8. BP kontrolü titiz olmalıdır. Hamilelikte, ikinci trimesterde BP hamile olmayan duruma göre daha düşüktür.

9. Fetal sürveyans çok önemlidir ve eğer tahmini fetal ağırlık 1500 gramın üzerindeyse, özellikle eğer IUFD, renal fonksiyonun açıklanamayan bozulması, kontrolsüz hipertansiyon veya eklampsi varsa, hızlı bir teslimat yapılmalıdır.

Bakım Diyalizinin Prensipleri:

1. Plazma üre seviyeleri 20 mmol / L'den az tutulmalıdır.

2. Diyaliz sırasında hipotansiyondan kaçınılmalıdır.

3. Sert bir KB kontrolü gereklidir.

4. Yüksek hacimli ultra-filtrasyon yoluyla intravasküler hacmin önlenmesi gerektiğinde hızlı dalgalanmalar.
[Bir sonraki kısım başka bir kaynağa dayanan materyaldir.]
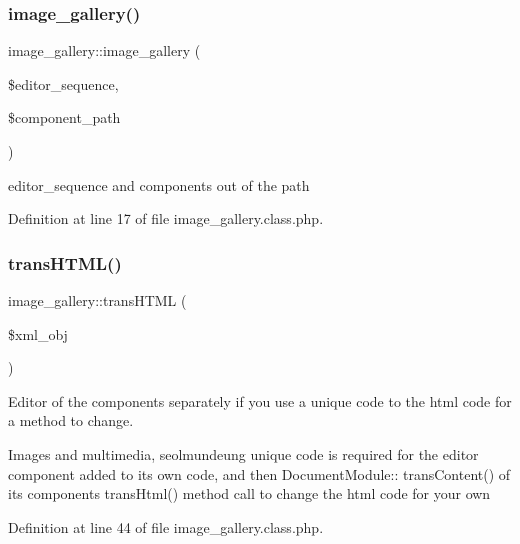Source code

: \mbox{\label{classimage__gallery_a61f93b0e279db69d5476ed16ec428200}} 
\subsubsection{\texorpdfstring{image\+\_\+gallery()}{image\_gallery()}}
{\footnotesize\ttfamily image\+\_\+gallery\+::image\+\_\+gallery (\begin{DoxyParamCaption}\item[{}]{\$editor\+\_\+sequence,  }\item[{}]{\$component\+\_\+path }\end{DoxyParamCaption})}



editor\+\_\+sequence and components out of the path 



Definition at line 17 of file image\+\_\+gallery.\+class.\+php.

\mbox{\label{classimage__gallery_a7e147e64f848be078e9171b061dd70ad}} 
\subsubsection{\texorpdfstring{trans\+H\+T\+M\+L()}{transHTML()}}
{\footnotesize\ttfamily image\+\_\+gallery\+::trans\+H\+T\+ML (\begin{DoxyParamCaption}\item[{}]{\$xml\+\_\+obj }\end{DoxyParamCaption})}



Editor of the components separately if you use a unique code to the html code for a method to change. 

Images and multimedia, seolmundeung unique code is required for the editor component added to its own code, and then Document\+Module\+:\+: trans\+Content() of its components trans\+Html() method call to change the html code for your own 

Definition at line 44 of file image\+\_\+gallery.\+class.\+php.



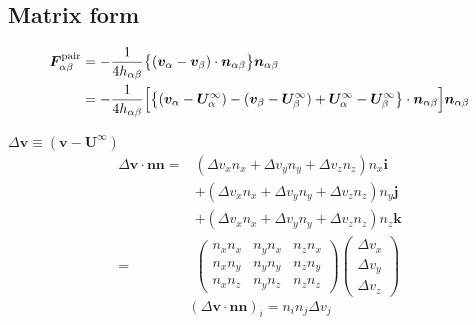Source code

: \documentclass[11pt]{scrartcl}
\begin{document}
\subsection*{Matrix form}
\begin{align*}
 \bm{F}_{\alpha\beta}^{\mathrm{pair}}
&= 
- \frac{1}{4 h_{\alpha\beta}}
\bigl\{
(\bm{v}_\alpha-
\bm{v}_\beta)\cdot
\bm{n}_{\alpha\beta}
\bigr\}\bm{n}_{\alpha\beta} \\
&=
- \frac{1}{4 h_{\alpha\beta}}
\Bigl[
\bigl\{
(\bm{v}_\alpha- \bm{U}^{\infty}_\alpha)-
(\bm{v}_\beta- \bm{U}^{\infty}_\beta)
+ \bm{U}^{\infty}_\alpha
- \bm{U}^{\infty}_\beta
\bigr\}\cdot
\bm{n}_{\alpha\beta}
\Bigr]
\bm{n}_{\alpha\beta}
\end{align*}


$\Delta \bm{v} \equiv (\bm{v}- \bm{U}^{\infty})$
\begin{align*}
\Delta \bm{v} \cdot
\bm{n} \bm{n}
= &
(\Delta v_x n_x 
+\Delta v_y n_y
+\Delta v_z n_z) n_x \bm{i}\\
& 
+ (\Delta v_x n_x 
+\Delta v_y n_y
+\Delta v_z n_z) n_y \bm{j}\\
&
+ (\Delta v_x n_x 
+\Delta v_y n_y
+\Delta v_z n_z) n_z \bm{k} \\
=&
\begin{pmatrix}
 n_x n_x &   n_y n_x &   n_z n_x \\
 n_x n_y &   n_y n_y &   n_z n_y \\
 n_x n_z &   n_y n_z &   n_z n_z 
\end{pmatrix}
\begin{pmatrix}
 \Delta v_x \\
 \Delta v_y \\
 \Delta v_z 
\end{pmatrix} 
\end{align*}
\begin{equation*}
(\Delta \bm{v} \cdot
\bm{n} \bm{n})_i
= n_i n_j \Delta v_j
\end{equation*}
\end{document}
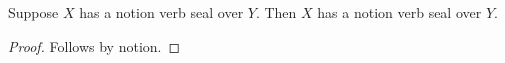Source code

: 

\begin{proposition}\label{notion_verb_import}
    Suppose $X$ has a notion verb seal over $Y$.
    Then $X$ has a notion verb seal over $Y$.
\end{proposition}
\begin{proof}
    Follows by notion.
\end{proof}
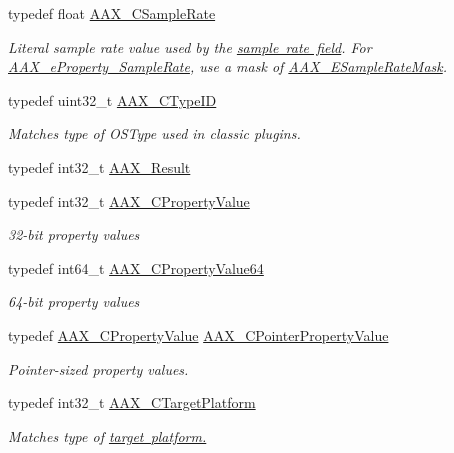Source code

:\begin{DoxyCompactItemize}
typedef float \mbox{\hyperlink{a00392_a3d9eea08f47e0b0a23432e15baa4e885}{A\+A\+X\+\_\+\+C\+Sample\+Rate}}
\begin{DoxyCompactList}\small\item\em Literal sample rate value used by the \mbox{\hyperlink{a01781_adbd57beaa0a3143d3cf44b93ecdb59ec}{sample rate field}}. For \mbox{\hyperlink{a00662_a13e384f22825afd3db6d68395b79ce0dac5294e2feb18587d57b6ca0216a6bb1e}{A\+A\+X\+\_\+e\+Property\+\_\+\+Sample\+Rate}}, use a mask of \mbox{\hyperlink{a00491_a5bb98259de21d2c4d04a2d6010d757c7}{A\+A\+X\+\_\+\+E\+Sample\+Rate\+Mask}}. \end{DoxyCompactList}\item 
typedef uint32\+\_\+t \mbox{\hyperlink{a00392_ac678f9c1fbcc26315d209f71a147a175}{A\+A\+X\+\_\+\+C\+Type\+ID}}
\begin{DoxyCompactList}\small\item\em Matches type of O\+S\+Type used in classic plugins. \end{DoxyCompactList}\item 
typedef int32\+\_\+t \mbox{\hyperlink{a00392_a4d8f69a697df7f70c3a8e9b8ee130d2f}{A\+A\+X\+\_\+\+Result}}
\item 
typedef int32\+\_\+t \mbox{\hyperlink{a00392_ab247c0d8686c14e05cbb567ef276f249}{A\+A\+X\+\_\+\+C\+Property\+Value}}
\begin{DoxyCompactList}\small\item\em 32-\/bit property values \end{DoxyCompactList}\item 
typedef int64\+\_\+t \mbox{\hyperlink{a00392_a49471789032304f99ac1af8c15a87313}{A\+A\+X\+\_\+\+C\+Property\+Value64}}
\begin{DoxyCompactList}\small\item\em 64-\/bit property values \end{DoxyCompactList}\item 
typedef \mbox{\hyperlink{a00392_ab247c0d8686c14e05cbb567ef276f249}{A\+A\+X\+\_\+\+C\+Property\+Value}} \mbox{\hyperlink{a00392_a7abe263a7521e988ed4ee4ac691ed5f9}{A\+A\+X\+\_\+\+C\+Pointer\+Property\+Value}}
\begin{DoxyCompactList}\small\item\em Pointer-\/sized property values. \end{DoxyCompactList}\item 
typedef int32\+\_\+t \mbox{\hyperlink{a00392_a8f2cefa455217fa9f3ce190fe5fd8033}{A\+A\+X\+\_\+\+C\+Target\+Platform}}
\begin{DoxyCompactList}\small\item\em Matches type of \mbox{\hyperlink{a00491_a19e8cc27f59bb9bb4039b00fadb3cb83}{target platform.}}\end{DoxyCompactList}\item 

\end{DoxyCompactItemize}

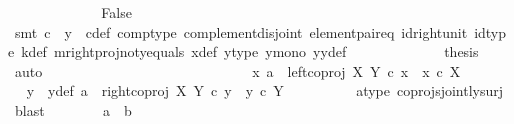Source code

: \begin{isabellebody}
\ \ \ \ \ \ \ \ \ \ \isamarkupfalse%
\ \isamarkupfalse%
\ False\isanewline
\ \ \ \ \ \ \ \ \ \ \ \ \isamarkupfalse%
\ {\isacharparenleft}{\kern0pt}smt\ {\isacartoucheopen}c\ {\isasymnoteq}\ y{}{\isacartoucheclose}\ \ c{\isacharunderscore}{\kern0pt}def\ comp{\isacharunderscore}{\kern0pt}type\ complement{\isacharunderscore}{\kern0pt}disjoint\ element{\isacharunderscore}{\kern0pt}pair{\isacharunderscore}{\kern0pt}eq\ id{\isacharunderscore}{\kern0pt}right{\isacharunderscore}{\kern0pt}unit{}\ id{\isacharunderscore}{\kern0pt}type\ k{\isacharunderscore}{\kern0pt}def\ m{\isacharunderscore}{\kern0pt}rightproj{\isacharunderscore}{\kern0pt}not{\isacharunderscore}{\kern0pt}y{}{\isacharunderscore}{\kern0pt}equals\ x{\isacharunderscore}{\kern0pt}def\ y{}{\isacharprime}{\kern0pt}{\isacharunderscore}{\kern0pt}type\ y{}{\isacharunderscore}{\kern0pt}mono\ y{}y{}{\isacharunderscore}{\kern0pt}def{\isacharparenleft}{\kern0pt}{}{\isacharparenright}{\kern0pt}{\isacharparenright}{\kern0pt}\isanewline
\ \ \ \ \ \ \ \ \ \ \isamarkupfalse%
\ \isamarkupfalse%
\ {\isacharquery}{\kern0pt}thesis\ \isamarkupfalse%
\ auto\isanewline
\ \ \ \ \ \ \ \ \isamarkupfalse%
\isanewline
\ \ \ \ \ \ \isamarkupfalse%
\isanewline
\ \ \ \ \isamarkupfalse%
\ \isanewline
\ \ \ \ \ \ \isamarkupfalse%
\ {\isachardoublequoteopen}{\isasymnexists}x{\isachardot}{\kern0pt}\ a\ {\isacharequal}{\kern0pt}\ left{\isacharunderscore}{\kern0pt}coproj\ X\ Y\ {\isasymcirc}\isactrlsub c\ x\ {\isasymand}\ x\ {\isasymin}\isactrlsub c\ X{\isachardoublequoteclose}\isanewline
\ \ \ \ \ \ \isamarkupfalse%
\ \isamarkupfalse%
\ y\ \ y{\isacharunderscore}{\kern0pt}def{\isacharcolon}{\kern0pt}\ {\isachardoublequoteopen}a\ {\isacharequal}{\kern0pt}\ right{\isacharunderscore}{\kern0pt}coproj\ X\ Y\ {\isasymcirc}\isactrlsub c\ y\ {\isasymand}\ y\ {\isasymin}\isactrlsub c\ Y{\isachardoublequoteclose}\isanewline
\ \ \ \ \ \ \ \ \isamarkupfalse%
\ a{\isacharunderscore}{\kern0pt}type\ coprojs{\isacharunderscore}{\kern0pt}jointly{\isacharunderscore}{\kern0pt}surj\ \isamarkupfalse%
\ blast\isanewline
\isanewline
\ \ \ \ \ \ \isamarkupfalse%
\ {\isachardoublequoteopen}a\ {\isacharequal}{\kern0pt}\ b{\isachardoublequoteclose}\isanewline
\ \ \ \ \ \ \isamarkupfalse%

\end{isabellebody}
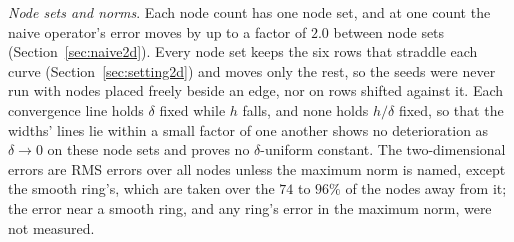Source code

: \documentclass[11pt]{amsart}
\theoremstyle{definition}
\theoremstyle{remark}
\newcommand{\para}[1]{\par\smallskip\noindent\textit{#1}.\enspace}
\begin{document}
\para{Node sets and norms}
Each node count has one node set, and at one count the naive operator's
error moves by up to a factor of $2.0$ between node sets
(Section~\ref{sec:naive2d}). Every node set keeps the six rows that
straddle each curve (Section~\ref{sec:setting2d}) and moves only the rest,
so the seeds were never run with nodes placed freely beside an edge, nor on
rows shifted against it. Each convergence line holds $\delta$ fixed while
$h$ falls, and none holds $h / \delta$ fixed, so that the widths' lines lie
within a small factor of one another shows no deterioration as
$\delta \to 0$ on these node sets and proves no $\delta$-uniform constant.
The two-dimensional errors are RMS errors over all nodes unless the maximum
norm is named, except the smooth ring's, which are
taken over the $74$ to $96\%$ of the nodes away from it; the error near a
smooth ring, and any ring's error in the maximum norm, were not measured.
\end{document}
Diyalitik kilo alımı, 1 kg'dan daha az kontrol edilmelidir.

5. Dönem öncesi doğumun diyalitik çöküşü için dikkatli bir izleme yapılmalıdır.

6. Hiper ve hipokalsemi her ikisinden de kaçınılmalıdır.

7. Sağlam bir politika, verilen diyaliz dozunu, diyaliz süresinin ve sıklığının artmasıyla yüzde 50 arttırmaktır.

Sonuç:

Bu derleme, hamilelikteki böbrek yetmezliği ve böbrek yetmezliğindeki gebelikte kısa bir gözden geçirme girişiminde bulunmuştur. Vurgu böbrek yetmezliği olan hamile bir hastanın yönetiminde ortak ve rasyonel bir yaklaşım olmuştur. Konuyla ilgili literatürdeki tartışmalar ve kafa karıştırıcı bilgiler kasıtlı olarak hariç tutulmuştur. Jinekoloji, Nefroloji ve Neonatoloji alanındaki modern gelişmeler sayesinde, böbrek yetmezliği ile komplike olan gebeliklerin çoğu, perinatal ve maternal mortalitede azalma ile başarılı bir şekilde sonuçlandırılabilir.